Having his product retain the highest quality possible is important, explained Sewake, and the best way to enjoy his beers is on tap, at the taproom.
He likens it to making food at home then packing it up to go; he says, “It is a percentage of what it was.”
Moving the beer from one vessel to another sees changes that are slight, but there nonetheless, and Sewake said he is very aware of the quality of his products and works hard to maintain the best products he can.
Consumers really like their beer in cans, he said, and he’s worked to get a system that he feels is good enough for his precious cargo.
“I want you to have the beer that is at its peak performance, I won’t serve beer that I won’t drink,” says Sewake.
There will be new brews offered often, and Sewake said he specializes in while he terms “sour milds” beers, where balance is key. He samples the beers carefully to his exacting standards and is is not looking to be like other breweries, but unique and personal.
Unique Flavors Guaranteed
That he has not been making beer for too long - 6 or 7 years - means Sewake is not locked into rigid formulas or styles; he enjoys experimenting the way he loves to cook and play with flavors and ingredients.
“I prefer to make it unique,” he said. “I want you to drink my beer and have some food and have a great conversation here.”
Sewake said he is not alone in being a minority business owner in St. Johnsbury, pointing to the owners of Salt Bistro, the Central Café’ and Pica Pica.
He said the new businesses are infusing St. Johnsbury with a sense of revitalization, pointing too, to the distillery and other downtown businesses expanding and opening, giving the town a sense of vibrancy and hope even amid the significant challenges brought on by the pandemic.
One recent night when he was at the brewery late and installing equipment on his own, Sewake was having a hard time and sent out a plea for help.

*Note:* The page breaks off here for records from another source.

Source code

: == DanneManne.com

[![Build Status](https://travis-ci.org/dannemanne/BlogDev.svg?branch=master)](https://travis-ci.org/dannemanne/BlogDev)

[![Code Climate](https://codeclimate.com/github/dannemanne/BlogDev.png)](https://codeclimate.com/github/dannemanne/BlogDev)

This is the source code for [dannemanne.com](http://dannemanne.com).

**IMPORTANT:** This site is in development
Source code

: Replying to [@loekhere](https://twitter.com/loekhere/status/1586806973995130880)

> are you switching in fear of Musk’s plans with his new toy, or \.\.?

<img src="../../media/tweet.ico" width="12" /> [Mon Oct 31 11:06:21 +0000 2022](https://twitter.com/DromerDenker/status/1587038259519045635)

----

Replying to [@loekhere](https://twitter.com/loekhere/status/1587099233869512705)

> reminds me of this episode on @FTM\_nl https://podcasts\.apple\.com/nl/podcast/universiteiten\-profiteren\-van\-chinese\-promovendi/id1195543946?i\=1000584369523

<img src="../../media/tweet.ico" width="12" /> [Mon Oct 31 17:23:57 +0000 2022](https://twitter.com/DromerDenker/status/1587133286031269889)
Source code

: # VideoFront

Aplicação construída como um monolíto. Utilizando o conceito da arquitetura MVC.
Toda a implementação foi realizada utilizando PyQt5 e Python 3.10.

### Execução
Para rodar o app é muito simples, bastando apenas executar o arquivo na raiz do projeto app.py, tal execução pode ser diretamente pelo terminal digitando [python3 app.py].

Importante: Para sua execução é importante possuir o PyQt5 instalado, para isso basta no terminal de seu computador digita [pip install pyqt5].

The chef-owner of the Salt Bistro on Eastern Avenue’s owner, AJ Nommik,dropped what he was doing and ran right over.
al fresco scene
Like the micro brewery and Central Café across the street, and the next door Kingdom Taproom and Table, Salt, too, is part of the downtown al fresco trend that has resulted from the pandemic - there are tables and chairs, and soon, heaters, out on the sidewalks and on decks throughout the downtown. Salt Bistro and the St. Johnsbury Distillery are neighbors and are turning out food and drinks in outdoor venues around the corner, on Eastern Avenue.
But he’s hoping the devotion he’s put into Whirligig will begin to catch on and the community will support the new business. He said his reviews online are really strong already and he’s encouraged.
He said he could have opened up Whirligig across the river, in New Hampshire, but chose to be part of the revival of St. J’s downtown.
“I want to put my beans in this community,” said Sewake. “Our beans are in this basket.”
While most of the brewery’s seating will be outside for now, Sewake adds an important add-on, “I bought heaters” to place outside next to tables.
He said about 10 percent of the customers so far are new Vermonters, people who have moved to the area due to the pandemic. The town he lives in, Peacham, has seen an enrollment spike due to people moving in, he said.
“There’s a huge uptick in the area,” reported Sewake. “It is very interesting to see.”
“I hope that COVID passes and that there are low enough rates to allow an increase of our capacity,” said Sewake.
In the meantime, Sewake is working hard to craft delicious, small-batch beers that he thinks taste great.
“I’m going by my palate, not by convention,” he explained. “My intention is to create something you want to drink. My purpose is to create something unique … the beers really are me.”
For now, the taproom is open Fridays 4-8 p.m., and on Saturdays and Sundays from 11 a.m. to 6 p.m. and noon-6 p.m., respectively.